---------- The data

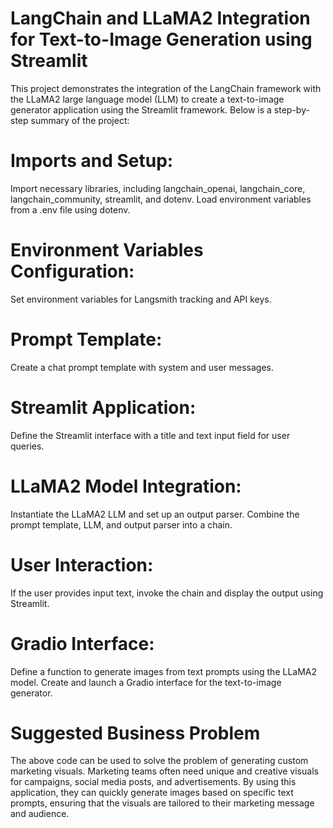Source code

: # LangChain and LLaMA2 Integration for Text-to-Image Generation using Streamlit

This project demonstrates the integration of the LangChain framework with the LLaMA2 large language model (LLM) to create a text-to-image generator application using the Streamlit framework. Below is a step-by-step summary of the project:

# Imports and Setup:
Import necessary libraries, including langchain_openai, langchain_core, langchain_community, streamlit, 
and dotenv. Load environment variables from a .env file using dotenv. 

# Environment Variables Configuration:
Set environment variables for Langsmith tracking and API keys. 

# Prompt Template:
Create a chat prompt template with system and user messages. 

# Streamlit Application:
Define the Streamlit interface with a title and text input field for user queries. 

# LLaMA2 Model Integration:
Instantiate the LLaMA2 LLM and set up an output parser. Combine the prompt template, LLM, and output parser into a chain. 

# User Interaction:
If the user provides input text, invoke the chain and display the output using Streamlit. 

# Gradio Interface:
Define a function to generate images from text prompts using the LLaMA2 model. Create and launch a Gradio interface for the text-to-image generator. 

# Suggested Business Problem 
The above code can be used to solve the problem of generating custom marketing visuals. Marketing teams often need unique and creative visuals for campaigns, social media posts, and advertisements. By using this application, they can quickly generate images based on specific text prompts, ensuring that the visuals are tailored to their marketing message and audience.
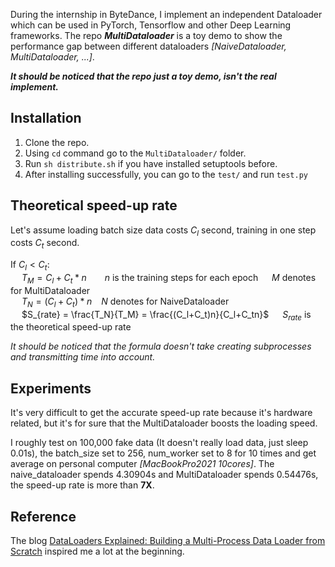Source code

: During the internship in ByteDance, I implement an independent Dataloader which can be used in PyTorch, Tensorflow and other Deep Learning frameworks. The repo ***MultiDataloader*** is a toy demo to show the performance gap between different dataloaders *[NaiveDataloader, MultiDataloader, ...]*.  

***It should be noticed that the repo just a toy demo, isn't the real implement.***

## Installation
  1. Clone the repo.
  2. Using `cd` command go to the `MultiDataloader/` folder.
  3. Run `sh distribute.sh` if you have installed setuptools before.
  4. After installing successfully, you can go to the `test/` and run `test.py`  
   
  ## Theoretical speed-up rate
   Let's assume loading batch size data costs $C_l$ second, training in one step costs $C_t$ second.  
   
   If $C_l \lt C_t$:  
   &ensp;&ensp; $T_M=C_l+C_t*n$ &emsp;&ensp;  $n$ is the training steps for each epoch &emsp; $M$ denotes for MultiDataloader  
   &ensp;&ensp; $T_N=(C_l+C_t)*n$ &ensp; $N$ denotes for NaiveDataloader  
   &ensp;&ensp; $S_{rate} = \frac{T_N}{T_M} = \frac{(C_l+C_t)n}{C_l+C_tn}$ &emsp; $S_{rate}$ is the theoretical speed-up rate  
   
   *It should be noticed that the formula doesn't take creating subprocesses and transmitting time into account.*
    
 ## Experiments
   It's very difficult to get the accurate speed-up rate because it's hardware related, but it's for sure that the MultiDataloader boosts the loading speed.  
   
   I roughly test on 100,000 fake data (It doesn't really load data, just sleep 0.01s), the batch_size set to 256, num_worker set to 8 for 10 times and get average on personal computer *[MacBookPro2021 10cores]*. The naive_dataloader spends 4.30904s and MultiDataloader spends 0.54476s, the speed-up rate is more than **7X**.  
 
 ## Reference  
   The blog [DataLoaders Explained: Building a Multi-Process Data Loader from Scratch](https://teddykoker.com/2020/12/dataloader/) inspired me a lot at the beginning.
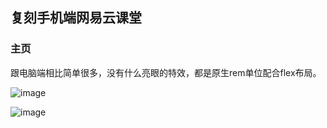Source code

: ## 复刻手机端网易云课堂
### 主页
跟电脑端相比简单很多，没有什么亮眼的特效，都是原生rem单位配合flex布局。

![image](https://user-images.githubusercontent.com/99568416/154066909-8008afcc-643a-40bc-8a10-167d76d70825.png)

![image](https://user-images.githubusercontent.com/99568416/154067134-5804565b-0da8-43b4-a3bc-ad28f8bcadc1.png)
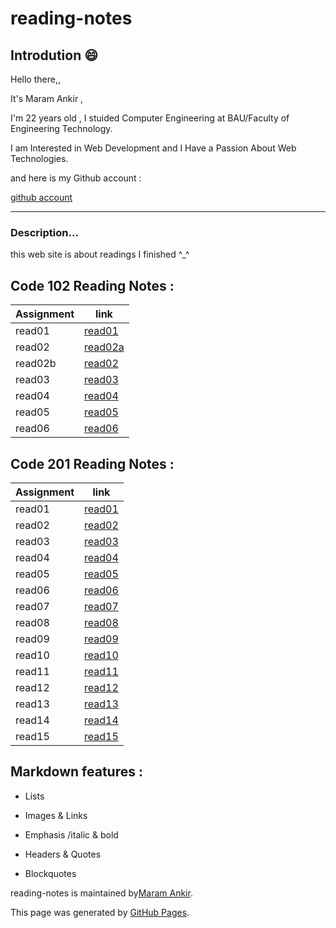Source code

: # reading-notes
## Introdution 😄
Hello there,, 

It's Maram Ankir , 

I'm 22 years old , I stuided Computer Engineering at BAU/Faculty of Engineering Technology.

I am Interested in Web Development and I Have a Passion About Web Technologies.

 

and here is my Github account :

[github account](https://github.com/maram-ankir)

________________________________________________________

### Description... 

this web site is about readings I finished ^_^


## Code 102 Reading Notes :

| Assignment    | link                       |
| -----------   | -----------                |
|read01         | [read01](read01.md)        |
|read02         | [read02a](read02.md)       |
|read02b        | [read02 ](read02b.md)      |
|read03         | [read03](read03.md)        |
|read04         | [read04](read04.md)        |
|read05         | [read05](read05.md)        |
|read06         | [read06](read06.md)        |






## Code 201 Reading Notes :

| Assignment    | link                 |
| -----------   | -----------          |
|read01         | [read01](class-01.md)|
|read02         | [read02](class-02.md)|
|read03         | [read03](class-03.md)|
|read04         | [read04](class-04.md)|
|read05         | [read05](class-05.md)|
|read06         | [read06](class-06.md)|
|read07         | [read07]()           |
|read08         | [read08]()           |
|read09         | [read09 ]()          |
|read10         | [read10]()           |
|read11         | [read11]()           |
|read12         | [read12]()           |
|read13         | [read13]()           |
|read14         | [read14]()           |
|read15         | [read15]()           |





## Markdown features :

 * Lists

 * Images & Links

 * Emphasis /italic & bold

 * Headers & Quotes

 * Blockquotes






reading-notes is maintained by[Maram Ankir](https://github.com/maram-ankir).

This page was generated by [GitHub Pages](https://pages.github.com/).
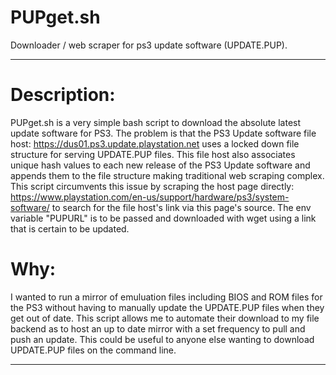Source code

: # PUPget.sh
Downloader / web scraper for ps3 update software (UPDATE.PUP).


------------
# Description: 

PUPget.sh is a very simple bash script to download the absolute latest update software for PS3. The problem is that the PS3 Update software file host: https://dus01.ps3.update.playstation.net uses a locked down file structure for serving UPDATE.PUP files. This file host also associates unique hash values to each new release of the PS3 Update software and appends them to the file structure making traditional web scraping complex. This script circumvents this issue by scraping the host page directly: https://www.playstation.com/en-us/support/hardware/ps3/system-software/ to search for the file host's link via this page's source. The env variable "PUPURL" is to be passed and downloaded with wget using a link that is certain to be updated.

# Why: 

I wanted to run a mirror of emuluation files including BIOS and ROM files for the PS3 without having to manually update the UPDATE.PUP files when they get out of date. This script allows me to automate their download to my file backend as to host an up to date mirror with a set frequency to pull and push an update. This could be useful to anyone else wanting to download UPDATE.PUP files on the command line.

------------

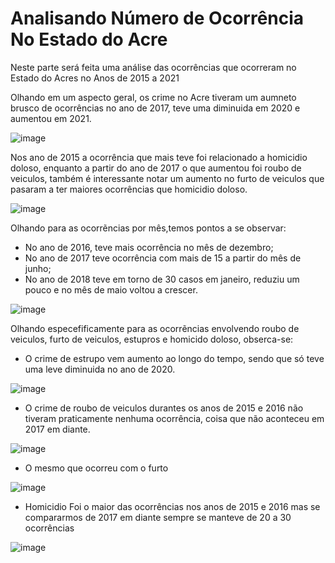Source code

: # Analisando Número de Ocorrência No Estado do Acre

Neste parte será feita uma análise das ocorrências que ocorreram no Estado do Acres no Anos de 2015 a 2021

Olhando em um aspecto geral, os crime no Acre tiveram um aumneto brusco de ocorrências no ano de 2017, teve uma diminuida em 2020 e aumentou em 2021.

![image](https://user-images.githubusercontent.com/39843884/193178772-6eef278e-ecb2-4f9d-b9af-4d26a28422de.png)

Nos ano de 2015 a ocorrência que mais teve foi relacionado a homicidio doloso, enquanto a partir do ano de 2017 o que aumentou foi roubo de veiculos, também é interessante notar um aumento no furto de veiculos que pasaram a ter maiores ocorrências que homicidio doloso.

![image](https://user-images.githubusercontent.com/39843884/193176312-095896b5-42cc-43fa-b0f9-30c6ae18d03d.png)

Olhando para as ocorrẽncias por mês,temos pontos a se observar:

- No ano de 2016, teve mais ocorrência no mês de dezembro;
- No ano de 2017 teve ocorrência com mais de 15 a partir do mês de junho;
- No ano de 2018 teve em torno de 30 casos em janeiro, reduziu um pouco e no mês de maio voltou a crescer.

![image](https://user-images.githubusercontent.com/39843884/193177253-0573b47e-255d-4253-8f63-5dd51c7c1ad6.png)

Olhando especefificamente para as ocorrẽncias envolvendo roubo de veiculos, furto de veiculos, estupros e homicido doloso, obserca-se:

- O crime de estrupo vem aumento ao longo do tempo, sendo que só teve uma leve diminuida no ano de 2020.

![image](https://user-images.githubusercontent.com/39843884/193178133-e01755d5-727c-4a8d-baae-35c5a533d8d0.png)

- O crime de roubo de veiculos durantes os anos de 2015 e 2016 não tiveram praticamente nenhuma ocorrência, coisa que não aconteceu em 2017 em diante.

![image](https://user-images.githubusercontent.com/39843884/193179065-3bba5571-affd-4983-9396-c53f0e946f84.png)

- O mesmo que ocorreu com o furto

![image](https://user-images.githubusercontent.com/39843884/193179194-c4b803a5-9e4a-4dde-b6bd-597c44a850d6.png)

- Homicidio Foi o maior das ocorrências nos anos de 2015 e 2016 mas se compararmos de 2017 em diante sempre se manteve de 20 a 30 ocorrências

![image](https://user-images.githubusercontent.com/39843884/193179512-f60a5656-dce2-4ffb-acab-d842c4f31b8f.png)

--------------------

Aim of the task
Starting with the first line of the data above, write out each line exactly up to and including the line that holds "Generation using Streamlit". Pictures stay out.

Task output
Source code

: # LangChain and LLaMA2 Integration for Text-to-Image Generation using Streamlit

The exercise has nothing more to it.